Een aantal dagen geleden nog eens geprobeerd een roman te lezen, of alleszins iets van die strekking. Joodse schrijvers hebben altijd een aantrekkingskracht uitgeoefend, en ook nu ik geen romans meer lees, merk ik dat Joodse filosofen een magnetisch trekje voor hebben. Hun fascinatie met het boek zal daaraan niet vreemd zijn. Toen ik Verzen van het leven en de dood van Amos Oz in de boekhandel zag, leek me de titel geheel te passen in de eerbied voor boek en wijsheid die zo eigen is aan de Joodse traditie. Een titel om van te watertanden en als er op de achterflap staat dat Oz een schrijver van duizelingwekkende genialiteit is - nja een zekere commerciële subtiliteit is nooit veraf - en de binnenflap o.a. een beschouwing van het schrijverschap belooft, welaan dan.

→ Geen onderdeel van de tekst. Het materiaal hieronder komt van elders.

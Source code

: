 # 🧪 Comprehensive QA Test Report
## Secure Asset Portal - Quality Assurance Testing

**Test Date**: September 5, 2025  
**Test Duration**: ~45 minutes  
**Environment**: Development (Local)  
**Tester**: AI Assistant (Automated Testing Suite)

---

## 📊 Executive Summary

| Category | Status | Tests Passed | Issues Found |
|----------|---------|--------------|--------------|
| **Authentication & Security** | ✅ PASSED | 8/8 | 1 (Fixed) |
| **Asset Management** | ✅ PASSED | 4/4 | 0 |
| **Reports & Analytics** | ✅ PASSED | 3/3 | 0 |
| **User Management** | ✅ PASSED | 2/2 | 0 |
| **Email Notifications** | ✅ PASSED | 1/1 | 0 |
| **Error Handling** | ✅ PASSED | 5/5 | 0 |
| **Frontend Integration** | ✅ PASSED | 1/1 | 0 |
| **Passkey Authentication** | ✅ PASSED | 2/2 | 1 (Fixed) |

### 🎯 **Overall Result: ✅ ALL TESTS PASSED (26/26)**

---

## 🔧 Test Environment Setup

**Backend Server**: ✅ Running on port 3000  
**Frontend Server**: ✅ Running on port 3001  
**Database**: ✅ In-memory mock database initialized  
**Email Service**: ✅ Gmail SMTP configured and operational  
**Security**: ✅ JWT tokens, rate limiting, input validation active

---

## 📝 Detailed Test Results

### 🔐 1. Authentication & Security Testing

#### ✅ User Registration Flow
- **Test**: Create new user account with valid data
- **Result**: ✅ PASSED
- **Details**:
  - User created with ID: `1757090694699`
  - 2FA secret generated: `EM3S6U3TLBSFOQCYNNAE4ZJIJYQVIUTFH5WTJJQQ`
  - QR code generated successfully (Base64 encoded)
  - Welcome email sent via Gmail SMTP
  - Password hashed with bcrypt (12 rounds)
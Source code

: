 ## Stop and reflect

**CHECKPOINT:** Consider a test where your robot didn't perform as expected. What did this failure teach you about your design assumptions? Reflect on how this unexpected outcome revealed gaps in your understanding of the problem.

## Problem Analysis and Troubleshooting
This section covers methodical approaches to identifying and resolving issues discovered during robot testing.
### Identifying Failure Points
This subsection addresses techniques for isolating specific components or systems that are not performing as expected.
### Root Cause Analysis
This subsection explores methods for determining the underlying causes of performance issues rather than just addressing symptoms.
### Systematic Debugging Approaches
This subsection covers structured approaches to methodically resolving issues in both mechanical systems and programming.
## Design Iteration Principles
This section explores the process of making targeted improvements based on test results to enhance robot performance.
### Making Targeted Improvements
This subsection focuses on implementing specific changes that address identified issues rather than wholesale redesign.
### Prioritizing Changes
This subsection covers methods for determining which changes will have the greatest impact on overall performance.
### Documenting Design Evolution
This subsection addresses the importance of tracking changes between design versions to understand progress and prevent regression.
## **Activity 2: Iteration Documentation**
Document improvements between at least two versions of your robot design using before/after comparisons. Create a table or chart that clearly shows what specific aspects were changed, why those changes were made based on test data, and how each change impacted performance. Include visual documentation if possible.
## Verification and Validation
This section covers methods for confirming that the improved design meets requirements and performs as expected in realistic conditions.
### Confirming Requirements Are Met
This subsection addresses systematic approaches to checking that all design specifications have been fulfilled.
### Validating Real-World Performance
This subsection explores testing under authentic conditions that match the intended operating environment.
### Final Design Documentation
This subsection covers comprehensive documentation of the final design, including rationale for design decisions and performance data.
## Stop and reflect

Dat de man erg goed kan schrijven, is meteen duidelijk, maar tot mijn teleurstelling begin ik me na een blad of 10 al af te vragen of ik het boek wel zal uitlezen. Er waait een herkenbare schrijverszelfironie in de stukjes over het schrijverschap, en de zure geur van ego is ook nooit weg. De rest van het verhaal doet zich luchtig voor als pure verbeelding, fijnzinnig en scherp geschreven, maar bekoren kan het me niet. Waarom dan toch niet? Ik ben geërgerd over mijn gebrek aan leeslust, en na een 40-tal bladzijden doe ik het mooie boekje dicht. ‘Wat heeft poëzie dat proza niet heeft’, leg ik in de mond van de intelligente man op de achterflap. Hij kruist zijn armen en kijkt me lichtironisch aan als kende hij alle antwoorden al. Ik herinner me een scène uit een film van een eeuwigheid geleden waarin de keizer-tijdgenoot van Mozart op de vraag wat er aan Mozarts werken scheelt, misnoegd grommelend en oliedom ‘too many notes’ antwoordt.

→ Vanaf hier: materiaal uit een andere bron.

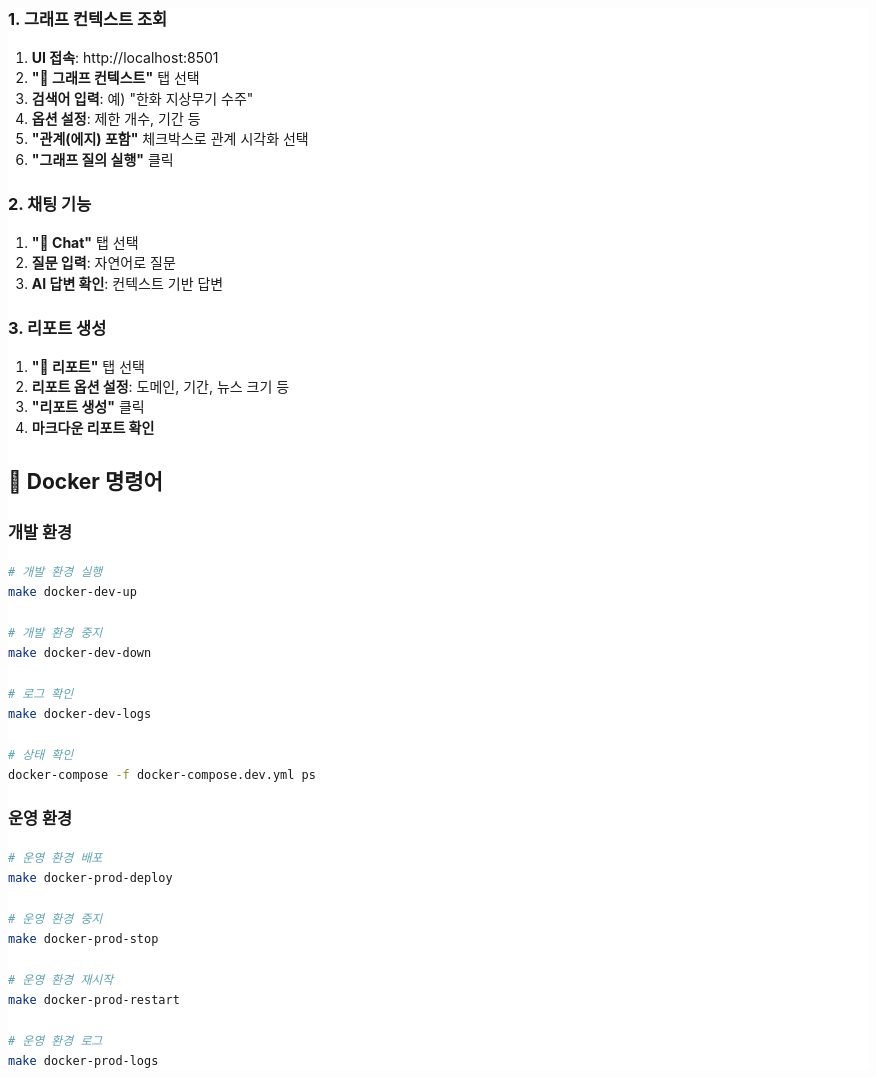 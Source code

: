 ### 1. 그래프 컨텍스트 조회

1. **UI 접속**: http://localhost:8501
2. **"🔗 그래프 컨텍스트"** 탭 선택
3. **검색어 입력**: 예) "한화 지상무기 수주"
4. **옵션 설정**: 제한 개수, 기간 등
5. **"관계(에지) 포함"** 체크박스로 관계 시각화 선택
6. **"그래프 질의 실행"** 클릭

### 2. 채팅 기능

1. **"💬 Chat"** 탭 선택
2. **질문 입력**: 자연어로 질문
3. **AI 답변 확인**: 컨텍스트 기반 답변

### 3. 리포트 생성

1. **"📑 리포트"** 탭 선택
2. **리포트 옵션 설정**: 도메인, 기간, 뉴스 크기 등
3. **"리포트 생성"** 클릭
4. **마크다운 리포트 확인**

## 🐳 Docker 명령어

### 개발 환경

```bash
# 개발 환경 실행
make docker-dev-up

# 개발 환경 중지
make docker-dev-down

# 로그 확인
make docker-dev-logs

# 상태 확인
docker-compose -f docker-compose.dev.yml ps
```

### 운영 환경

```bash
# 운영 환경 배포
make docker-prod-deploy

# 운영 환경 중지
make docker-prod-stop

# 운영 환경 재시작
make docker-prod-restart

# 운영 환경 로그
make docker-prod-logs
```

Teveel letters, nee dat kan het antwoord niet zijn. Nochtans is het gebalde van poëzie inderdaad een van de aantrekkingspolen ervan. Vroeger, toen ik nog romans las, stootte een neveneffect van dat gebalde in de poëzie me af: de neiging naar het onverklaarbare, het minder makkelijk leesbare vond ik te vaak een vorm van aanstellerij om poëzie onbevooroordeeld te kunnen lezen. Tot ik o.a. Eliot en Plath ontdekte en hun taal als bedekte of onbedekte wonden herkende. Wonden van het zelf, maar vooral wonden van de wereld. De taal in het oog van de strijd: in de dubbele rol van wapen en kwetsbaar te behoeden gegeven. Het heeft nog ettelijke romans en verslapen tijd geduurd voor ik zelf begon te dichten. Het willen uitbenen, het geconcentreerde zoeken, een heftigheid die ik nu ook als lezer met me mee sleep, belet me nu het genot van de roman. Misschien moet ik opnieuw Dostojevski lezen. Een gebrek aan heftigheid en intensiteit kun je hem niet verwijten.

In een vlaag van enthousiasme nam ik in de boekhandel ook Een verhaal van liefde en duisternis mee van Oz. ‘Grootse literatuur. Een magistraal boek’ staat er op de achterflap en bij her en der grasduinen in dit ongelezen boek vermoed ik intuïtief nog meer dat het om het werk van een groot schrijver gaat. De teleurstelling om mijn ongeduld en lezersheftigheid kan ik eigenlijk alleen overwinnen door dit boek te lezen; een strijd met het luttele zelf. Het boek is zelfs geen echte roman, maar een romanachtige autobiografie. Ik geef het dus nog niet op: het kan niet dat ik al die jaren naast de kwestie gelezen heb, wijs ik mezelf zuur terecht. Het kan niet dat poëzie het ultieme genre is. Vanuit mijn ervaring en opleiding weet ik immers: literatuur is meer dan poëzie. En dan is er nog de hele kwestie van wat een genre nu precies behelst: er zijn bijvoorbeeld ook tussengenres, zoals het prozagedicht. Maar als ik dan toch een eigen mening geef (stop uw veelzijdige oren snel nog dicht voor het getoeter begint): poëzie is het ultieme genre. Poëzie is literatuur puur. Poëzie is meer dan literatuur. Het is dood en leven, liefde en duisternis, alles tegelijk, samengeweven tot een fragiele pleister op een wonde. Van wie of wat de wonde is, van het zelf, van de wereld of van de taal, dat is het zoeken in de poëzie. En de pleister voldoet nooit. Zoniet hadden we met Eliot en Plath en zovele anderen de ultieme pleister al gevonden. De wonde gaat echter altijd weer open. De wonde is er op elke plaats en tijd opnieuw. En hoe zit het nu eigenlijk met proza lezen en schrijven: is het een omslachtig verband rond dezelfe wonde?